La palabra empeñada


A los economistas les enorgullecía el carácter “objetivo” de sus temas, a diferencia de las otras ciencias sociales, tan dadas a los fenómenos subjetivos. Hasta que alguien llamó la atención sobre el papel decisivo que jugaba en la economía un factor abiertamente subjetivo: la confianza.

Confiar o desconfiar son estados de ánimo; son altamente subjetivos, y es inconcebible pensar la economía moderna sin el cemento de la confianza. Para dar un ejemplo elemental, la moneda sólo existe porque la gente confía. Un billete no tiene objetivamente un gran valor: a precios de mercado su costo de producción asciende a unos centavos. Pero una vez que es lanzado a la circulación adquiere un valor muy superior a su valor intrínseco y completamente independiente de este. No hay gran diferencia entre un billete de  200 soles y otro de 10, ni en el papel, ni en la tinta utilizada, ni en las máquinas en que se imprimen, ni en el trabajo para elaborarlos. Tienen pues el mismo valor intrínseco, o uno muy semejante. Sin embargo en el mercado con uno puedo comprar 20 veces más bienes que con el otro.

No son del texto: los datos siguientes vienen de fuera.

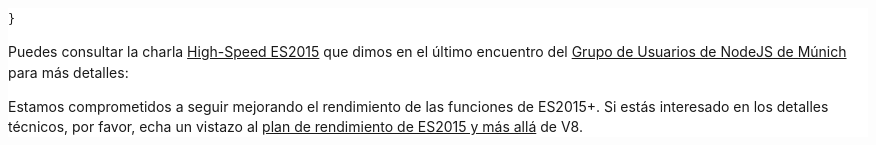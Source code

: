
 ```js
}
```

Puedes consultar la charla [High-Speed ES2015](https://docs.google.com/presentation/d/1wiiZeRQp8-sXDB9xXBUAGbaQaWJC84M5RNxRyQuTmhk) que dimos en el último encuentro del [Grupo de Usuarios de NodeJS de Múnich](http://www.mnug.de/) para más detalles:

Estamos comprometidos a seguir mejorando el rendimiento de las funciones de ES2015+. Si estás interesado en los detalles técnicos, por favor, echa un vistazo al [plan de rendimiento de ES2015 y más allá](https://docs.google.com/document/d/1EA9EbfnydAmmU_lM8R_uEMQ-U_v4l9zulePSBkeYWmY) de V8.

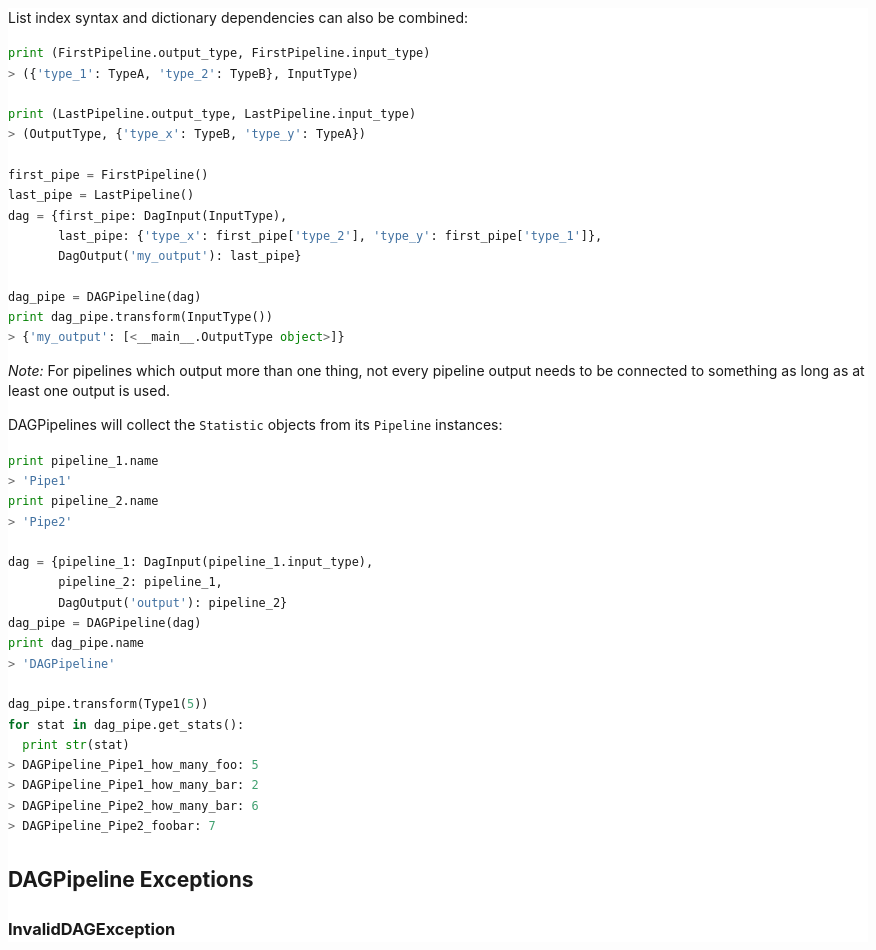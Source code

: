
```python
```

List index syntax and dictionary dependencies can also be combined:

```python
print (FirstPipeline.output_type, FirstPipeline.input_type)
> ({'type_1': TypeA, 'type_2': TypeB}, InputType)

print (LastPipeline.output_type, LastPipeline.input_type)
> (OutputType, {'type_x': TypeB, 'type_y': TypeA})

first_pipe = FirstPipeline()
last_pipe = LastPipeline()
dag = {first_pipe: DagInput(InputType),
       last_pipe: {'type_x': first_pipe['type_2'], 'type_y': first_pipe['type_1']},
       DagOutput('my_output'): last_pipe}

dag_pipe = DAGPipeline(dag)
print dag_pipe.transform(InputType())
> {'my_output': [<__main__.OutputType object>]}
```

_Note:_ For pipelines which output more than one thing, not every pipeline output needs to be connected to something as long as at least one output is used.

DAGPipelines will collect the `Statistic` objects from its `Pipeline` instances:

```python
print pipeline_1.name
> 'Pipe1'
print pipeline_2.name
> 'Pipe2'

dag = {pipeline_1: DagInput(pipeline_1.input_type),
       pipeline_2: pipeline_1,
       DagOutput('output'): pipeline_2}
dag_pipe = DAGPipeline(dag)
print dag_pipe.name
> 'DAGPipeline'

dag_pipe.transform(Type1(5))
for stat in dag_pipe.get_stats():
  print str(stat)
> DAGPipeline_Pipe1_how_many_foo: 5
> DAGPipeline_Pipe1_how_many_bar: 2
> DAGPipeline_Pipe2_how_many_bar: 6
> DAGPipeline_Pipe2_foobar: 7
```

## DAGPipeline Exceptions

### InvalidDAGException

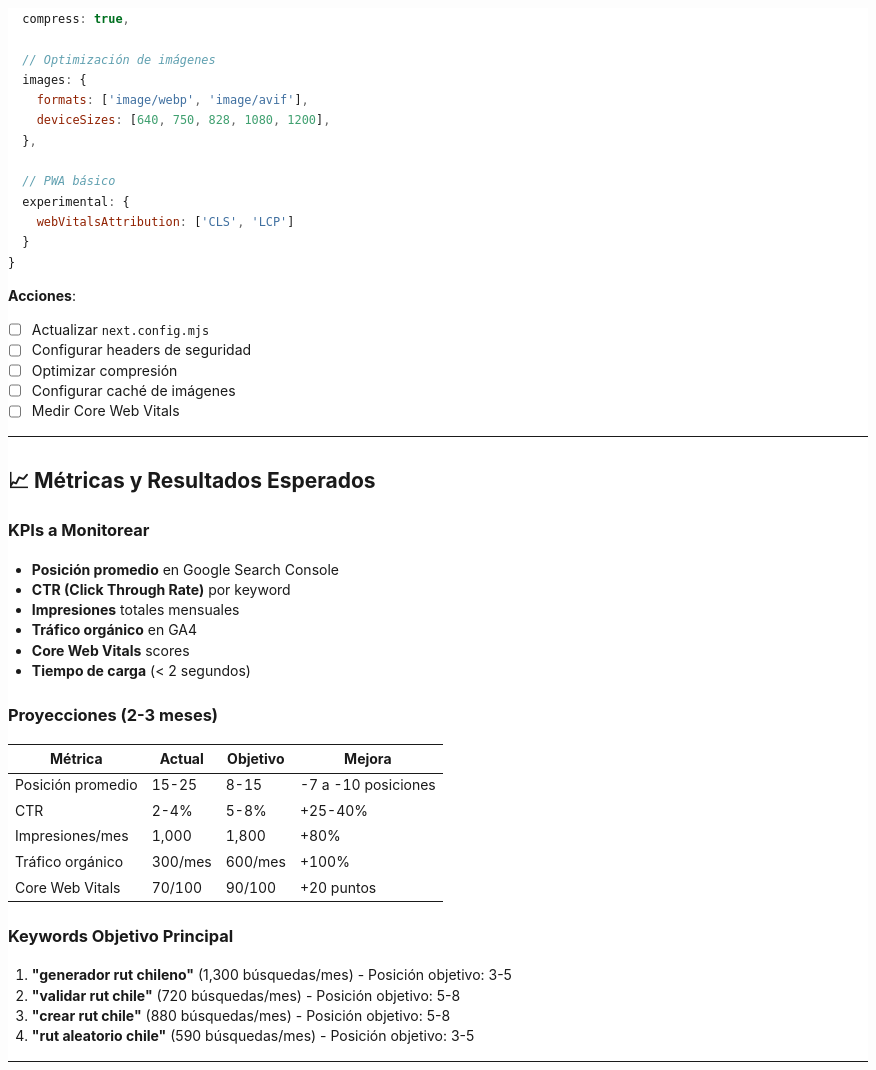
 ```javascript
  compress: true,
  
  // Optimización de imágenes
  images: {
    formats: ['image/webp', 'image/avif'],
    deviceSizes: [640, 750, 828, 1080, 1200],
  },
  
  // PWA básico
  experimental: {
    webVitalsAttribution: ['CLS', 'LCP']
  }
}
```

**Acciones**:
- [ ] Actualizar `next.config.mjs`
- [ ] Configurar headers de seguridad
- [ ] Optimizar compresión
- [ ] Configurar caché de imágenes
- [ ] Medir Core Web Vitals

---

## 📈 Métricas y Resultados Esperados

### KPIs a Monitorear
- **Posición promedio** en Google Search Console
- **CTR (Click Through Rate)** por keyword
- **Impresiones** totales mensuales
- **Tráfico orgánico** en GA4
- **Core Web Vitals** scores
- **Tiempo de carga** (< 2 segundos)

### Proyecciones (2-3 meses)
| Métrica | Actual | Objetivo | Mejora |
|---------|--------|----------|--------|
| Posición promedio | 15-25 | 8-15 | -7 a -10 posiciones |
| CTR | 2-4% | 5-8% | +25-40% |
| Impresiones/mes | 1,000 | 1,800 | +80% |
| Tráfico orgánico | 300/mes | 600/mes | +100% |
| Core Web Vitals | 70/100 | 90/100 | +20 puntos |

### Keywords Objetivo Principal
1. **"generador rut chileno"** (1,300 búsquedas/mes) - Posición objetivo: 3-5
2. **"validar rut chile"** (720 búsquedas/mes) - Posición objetivo: 5-8  
3. **"crear rut chile"** (880 búsquedas/mes) - Posición objetivo: 5-8
4. **"rut aleatorio chile"** (590 búsquedas/mes) - Posición objetivo: 3-5

---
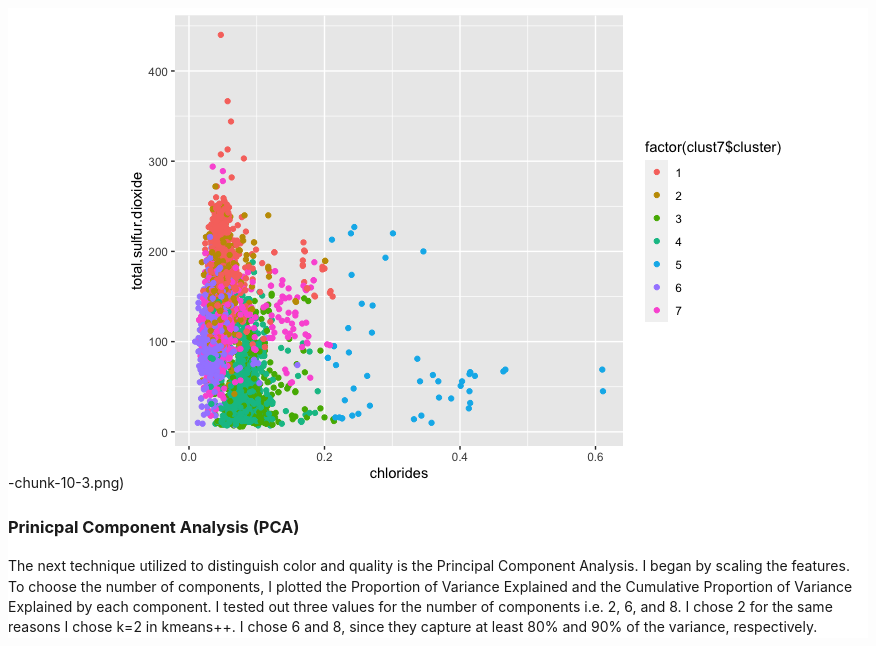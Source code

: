 -chunk-10-3.png)![](data_mining_ex4_files/figure-markdown_strict/unnamed-chunk-10-4.png)

### Prinicpal Component Analysis (PCA)

The next technique utilized to distinguish color and quality is the
Principal Component Analysis. I began by scaling the features. To choose
the number of components, I plotted the Proportion of Variance Explained
and the Cumulative Proportion of Variance Explained by each component. I
tested out three values for the number of components i.e. 2, 6, and 8. I
chose 2 for the same reasons I chose k=2 in kmeans++. I chose 6 and 8,
since they capture at least 80% and 90% of the variance, respectively.
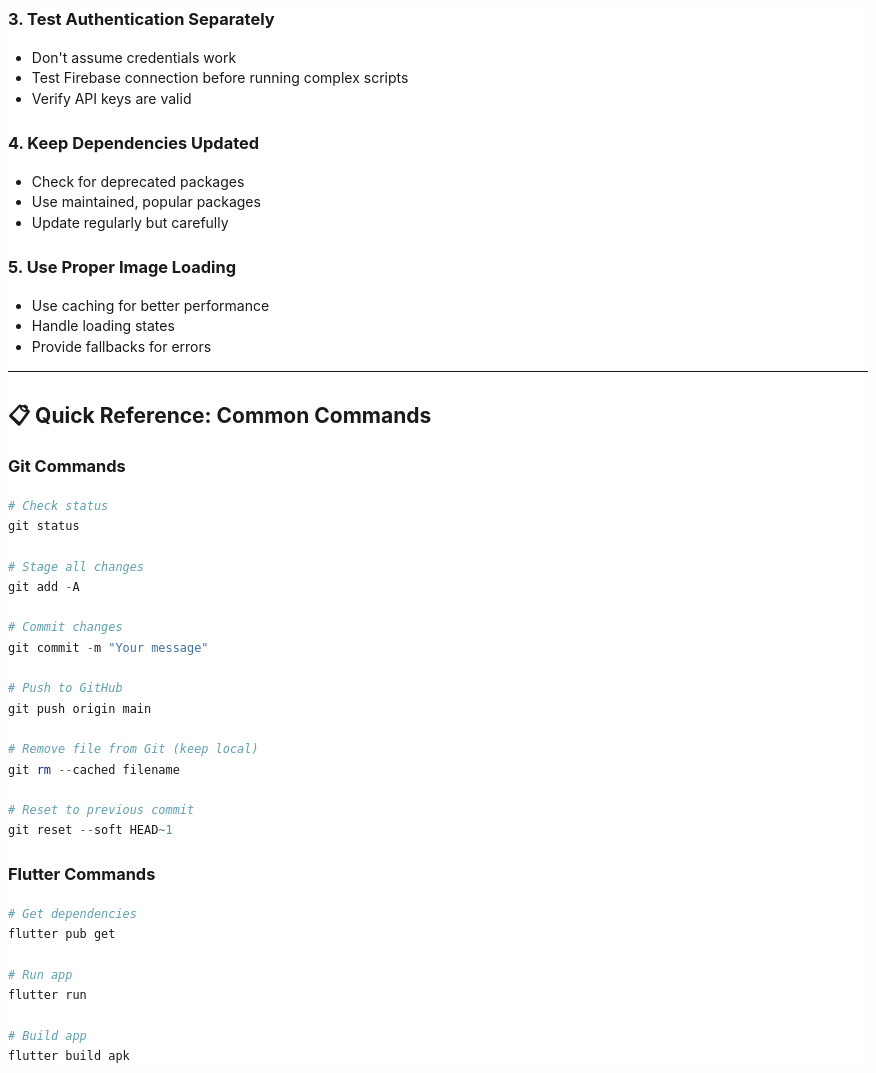 ### 3. **Test Authentication Separately**
- Don't assume credentials work
- Test Firebase connection before running complex scripts
- Verify API keys are valid

### 4. **Keep Dependencies Updated**
- Check for deprecated packages
- Use maintained, popular packages
- Update regularly but carefully

### 5. **Use Proper Image Loading**
- Use caching for better performance
- Handle loading states
- Provide fallbacks for errors

---

## 📋 Quick Reference: Common Commands

### **Git Commands**
```powershell
# Check status
git status

# Stage all changes
git add -A

# Commit changes
git commit -m "Your message"

# Push to GitHub
git push origin main

# Remove file from Git (keep local)
git rm --cached filename

# Reset to previous commit
git reset --soft HEAD~1
```

### **Flutter Commands**
```powershell
# Get dependencies
flutter pub get

# Run app
flutter run

# Build app
flutter build apk
```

Comprar y vender es posible porque otorgamos a los billetes que utilizamos un valor que no es el suyo propio, sino el que adquieren en representación de otros valores que deben existir (bienes, servicios, reservas monetarias), que les sirven de respaldo. Y hay una entidad, el Estado, que se encarga de asegurar que tal respaldo existe. La confianza que ponemos en que las cosas son así es la base sobre la que se construye toda la economía. La inflación acumulada de 2’178,482% del primer gobierno de Alan García (la segunda de la historia de la humanidad) ilustra dramáticamente qué consecuencias tiene la pérdida de esa confianza.

Si la confianza es decisiva para la economía, lo es aún más para la política. En sociedades atravesadas por profundas desigualdades  socioeconómicas, culturales, educativas, étnicas, regionales, etc., sólo es posible crear un poder legítimo a partir de construir una ficción jurídica: un espacio de igualdad formal, al que llamamos ciudadanía, en el cual todas las diferencias reales que nos separan se ponen en suspenso, y entonces somos iguales ante la ley, tenemos los mismos deberes y derechos, tiene igual valor el voto de un mendigo que el de un magnate, todos podemos elegir y ser elegidos, etc.

Para que esta ficción jurídica funcione tiene que ser verosímil. Y no lo es si la ley no es igual para todos, si se aplica con nombre propio y si los representantes traicionan la confianza de sus representados. Tal cosa sucede cuando no cumplen su palabra y se pasan a defender los intereses de sus enemigos de ayer (los mismos que gastaron millones en campañas inmundas contra ellos) y dejan a sus electores sin canales institucionales a través de los cuales defender sus intereses.

Es lo que sucede con los comuneros de Cajamarca y Espinar, cuando aquel a quien otorgaron su voto, porque les prometió defenderlos frente a la destrucción de las fuentes de agua y la contaminación, se convierte en defensor de los intereses de las empresas mineras (en una excelente caricatura de Carlín, el premier Valdés muestra como prueba de que los pobladores de Espinar son “radicales violentistas” el hecho de que el 76% de ellos votó por Ollanta Humala). Así, sólo se deja abierto el camino de la movilización, y por eso ésta es reconocida como un derecho ciudadano.

Se rompe el principio de que la ley no tiene nombre propio cuando se dispone que los detenidos de Espinar y Cajamarca sean juzgados en Ica y Lambayeque, respectivamente¸ violando el Artículo 139°, inciso 3 de la Constitución, que a la letra dice: “Ninguna persona puede ser desviada de la jurisdicción predeterminada por la ley,  ni sometida a procedimiento distinto de los previamente establecidos, ni juzgada por órganos jurisdiccionales de excepción, ni por comisiones especiales creadas al efecto, cualquiera sea su denominación”. Muestra un excelente humor negro el premier Óscar Valdés cuando dice que quiere dialogar, luego de encarcelar a sus interlocutores.

Al borde de la escisión de su bancada, el presidente Humala entra en una semana de definiciones cuya importancia es difícil avizorar.